The propagation of the deformation front in foreland systems is typically accompanied by the incorporation of parts of the basin into wedge‐top piggy‐back basins, this process is likely producing considerable changes to sedimentation rates (SR). Here we investigate the spatial‐temporal evolution of SR for the Tremp–Jaca Basin in the Southern Pyrenees during its evolution from a wedge‐top, foreredeep, forebulge configuration to a wedge‐top stage. SR were controlled by a series of tectonic structures that influenced subsidence distribution and modified the sediment dispersal patterns. We compare the decompacted SR calculated from 12 magnetostratigraphic sections located throughout the Tremp–Jaca Basin represent the full range of depositional environment and times. While the derived long‐term SR range between 9.0 and 84.5 cm/kyr, compiled data at the scale of magnetozones (0.1–2.5 Myr) yield SR that range from 3.0 to 170 cm/kyr.
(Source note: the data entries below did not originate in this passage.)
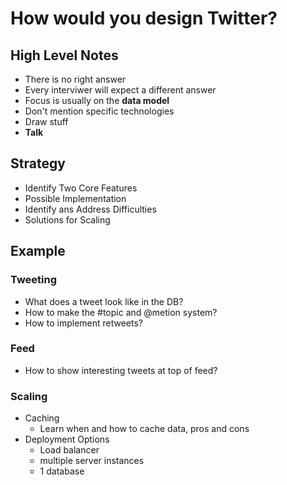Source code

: # How would you design Twitter?

## High Level Notes

* There is no right answer
* Every interviwer will expect a different answer
* Focus is usually on the **data model**
* Don't mention specific technologies
* Draw stuff
* **Talk**

## Strategy

* Identify Two Core Features
* Possible Implementation
* Identify ans Address Difficulties
* Solutions for Scaling

## Example

### Tweeting

* What does a tweet look like in the DB?
* How to make the #topic and @metion system?
* How to implement retweets?

### Feed

* How to show interesting tweets at top of feed?


### Scaling

* Caching
	* Learn when and how to cache data, pros and cons
* Deployment Options
	* Load balancer
	* multiple server instances
	* 1 database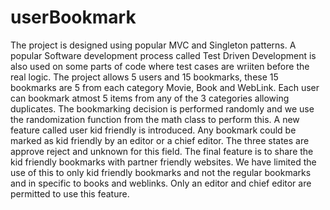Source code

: # userBookmark
The project is designed using popular MVC and Singleton patterns. A popular Software development process called Test Driven Development is also used on some parts of code where test cases are wriiten before the real logic.
The project allows 5 users and 15 bookmarks, these 15 bookmarks are 5 from each category Movie, Book and WebLink. Each user can bookmark atmost 5 items from any of the 3 categories allowing duplicates.
The bookmarking decision is performed randomly and we use the randomization function from the math class to perform this. 
A new feature called user kid friendly is introduced. Any bookmark could be marked as kid friendly by an editor or a chief editor. The three states are approve reject and unknown for this field.
The final feature is to share the kid friendly bookmarks with partner friendly websites. We have limited the use of this to only kid friendly bookmarks and not the regular bookmarks and in specific to books and weblinks. Only an editor and chief editor are permitted to use this feature.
From this analysis, three main types of depocenter are recognized: a regional depocenter in the foredeep depozone; depocenters related to both regional subsidence and salt tectonics in the wedge‐top depozone; and a depocenter related to clastic shelf building showing transgressive and regressive trends with graded and non‐graded episodes. From the evolution of SR we distinguish two stages. The Lutetian Stage (from 49.1–41.2 Ma) portrays a compartmentalized basin characterized by variable SR in dominantly underfilled accommodation areas. The markedly different advance of the deformation front between the Central and Western Pyrenees resulted in a complex distribution of the foreland depozones during this stage. The Bartonian–Priabonian Stage (41.2–36.9 Ma) represents the integration of the whole basin into the wedge‐top, showing a generalized reduction of SR in a mostly overfilled relatively uniform basin. The stacking of basement units in the hinterland during the whole period produced unusually high SR in the wedge‐top depozone.